# WHAT IS BEING ASKED
Give back, exactly and with nothing added, the lines that run from the one containing "Concrete Naming Certificate" to the final line below.

Items listed in a dataset:
.....
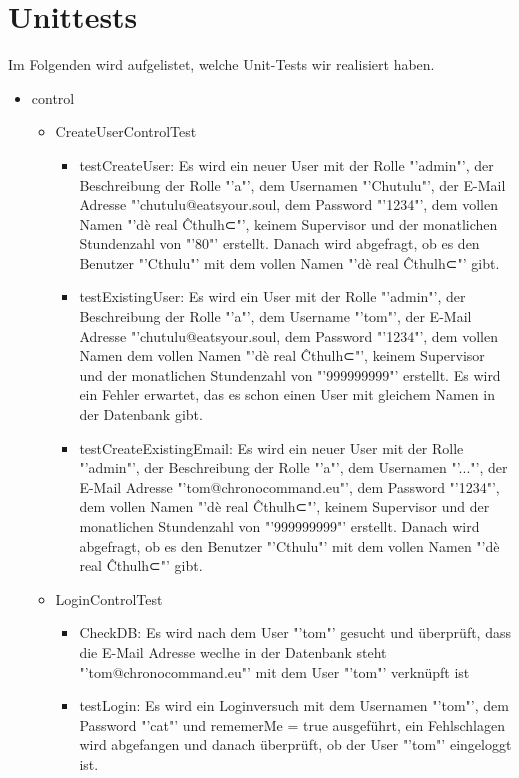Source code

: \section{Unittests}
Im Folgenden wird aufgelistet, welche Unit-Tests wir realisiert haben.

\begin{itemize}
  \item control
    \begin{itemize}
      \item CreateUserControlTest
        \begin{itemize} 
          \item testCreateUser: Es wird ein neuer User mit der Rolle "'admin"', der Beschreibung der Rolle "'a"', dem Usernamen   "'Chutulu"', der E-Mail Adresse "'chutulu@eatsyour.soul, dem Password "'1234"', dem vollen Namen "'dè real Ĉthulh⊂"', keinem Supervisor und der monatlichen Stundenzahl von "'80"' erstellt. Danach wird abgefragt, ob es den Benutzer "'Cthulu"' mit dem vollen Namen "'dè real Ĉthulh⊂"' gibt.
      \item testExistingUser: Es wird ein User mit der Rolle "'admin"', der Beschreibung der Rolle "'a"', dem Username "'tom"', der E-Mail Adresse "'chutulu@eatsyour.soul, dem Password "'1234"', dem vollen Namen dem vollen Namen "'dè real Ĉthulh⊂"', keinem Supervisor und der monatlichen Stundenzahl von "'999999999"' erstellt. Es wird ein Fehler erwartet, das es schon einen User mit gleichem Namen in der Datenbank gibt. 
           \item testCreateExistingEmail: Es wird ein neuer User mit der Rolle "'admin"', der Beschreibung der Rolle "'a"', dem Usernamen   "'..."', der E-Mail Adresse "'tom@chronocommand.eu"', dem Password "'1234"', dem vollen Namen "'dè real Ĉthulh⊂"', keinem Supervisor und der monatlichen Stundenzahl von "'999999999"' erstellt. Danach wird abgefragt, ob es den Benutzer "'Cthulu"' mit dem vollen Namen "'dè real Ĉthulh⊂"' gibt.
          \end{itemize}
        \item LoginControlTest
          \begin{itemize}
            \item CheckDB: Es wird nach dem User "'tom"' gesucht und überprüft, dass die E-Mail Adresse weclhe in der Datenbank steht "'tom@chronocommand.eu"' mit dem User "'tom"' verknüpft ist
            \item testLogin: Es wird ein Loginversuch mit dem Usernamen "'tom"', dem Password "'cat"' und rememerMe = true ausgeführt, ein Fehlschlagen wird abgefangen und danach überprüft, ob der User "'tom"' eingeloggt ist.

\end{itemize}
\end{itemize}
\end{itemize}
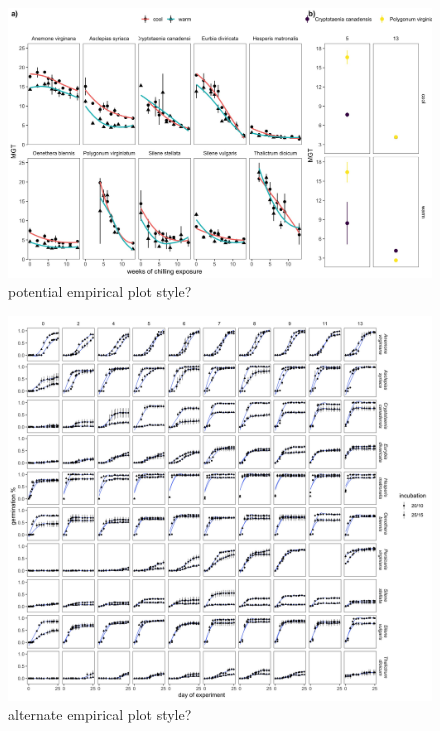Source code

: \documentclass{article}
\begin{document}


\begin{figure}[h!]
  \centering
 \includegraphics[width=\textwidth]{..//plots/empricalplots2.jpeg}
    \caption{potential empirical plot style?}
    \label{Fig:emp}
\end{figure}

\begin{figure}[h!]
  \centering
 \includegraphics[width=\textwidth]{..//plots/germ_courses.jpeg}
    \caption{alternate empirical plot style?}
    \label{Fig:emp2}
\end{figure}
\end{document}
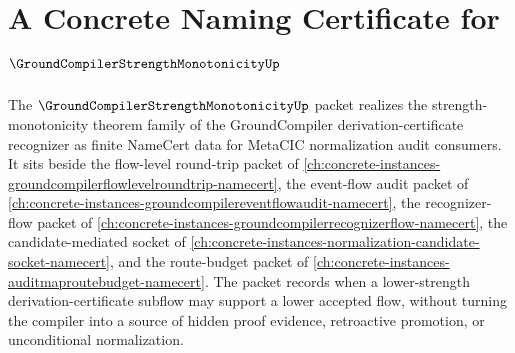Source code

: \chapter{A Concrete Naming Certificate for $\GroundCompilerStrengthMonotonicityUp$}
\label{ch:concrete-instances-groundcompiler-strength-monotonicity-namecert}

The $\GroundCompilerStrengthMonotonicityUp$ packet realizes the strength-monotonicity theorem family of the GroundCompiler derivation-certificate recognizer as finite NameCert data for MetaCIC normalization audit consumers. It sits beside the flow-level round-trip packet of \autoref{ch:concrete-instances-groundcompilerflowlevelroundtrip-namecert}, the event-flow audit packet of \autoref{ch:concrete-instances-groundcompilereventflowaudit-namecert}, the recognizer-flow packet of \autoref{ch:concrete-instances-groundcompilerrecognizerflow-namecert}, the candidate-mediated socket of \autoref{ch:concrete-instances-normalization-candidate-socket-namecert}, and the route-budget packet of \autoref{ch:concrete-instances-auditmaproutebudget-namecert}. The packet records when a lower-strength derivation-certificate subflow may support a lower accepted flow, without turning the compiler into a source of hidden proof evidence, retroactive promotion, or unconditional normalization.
.....
# ANSWER SPACE
: \chapter{A Concrete Naming Certificate for $\GroundCompilerStrengthMonotonicityUp$}
\label{ch:concrete-instances-groundcompiler-strength-monotonicity-namecert}

The $\GroundCompilerStrengthMonotonicityUp$ packet realizes the strength-monotonicity theorem family of the GroundCompiler derivation-certificate recognizer as finite NameCert data for MetaCIC normalization audit consumers. It sits beside the flow-level round-trip packet of \autoref{ch:concrete-instances-groundcompilerflowlevelroundtrip-namecert}, the event-flow audit packet of \autoref{ch:concrete-instances-groundcompilereventflowaudit-namecert}, the recognizer-flow packet of \autoref{ch:concrete-instances-groundcompilerrecognizerflow-namecert}, the candidate-mediated socket of \autoref{ch:concrete-instances-normalization-candidate-socket-namecert}, and the route-budget packet of \autoref{ch:concrete-instances-auditmaproutebudget-namecert}. The packet records when a lower-strength derivation-certificate subflow may support a lower accepted flow, without turning the compiler into a source of hidden proof evidence, retroactive promotion, or unconditional normalization.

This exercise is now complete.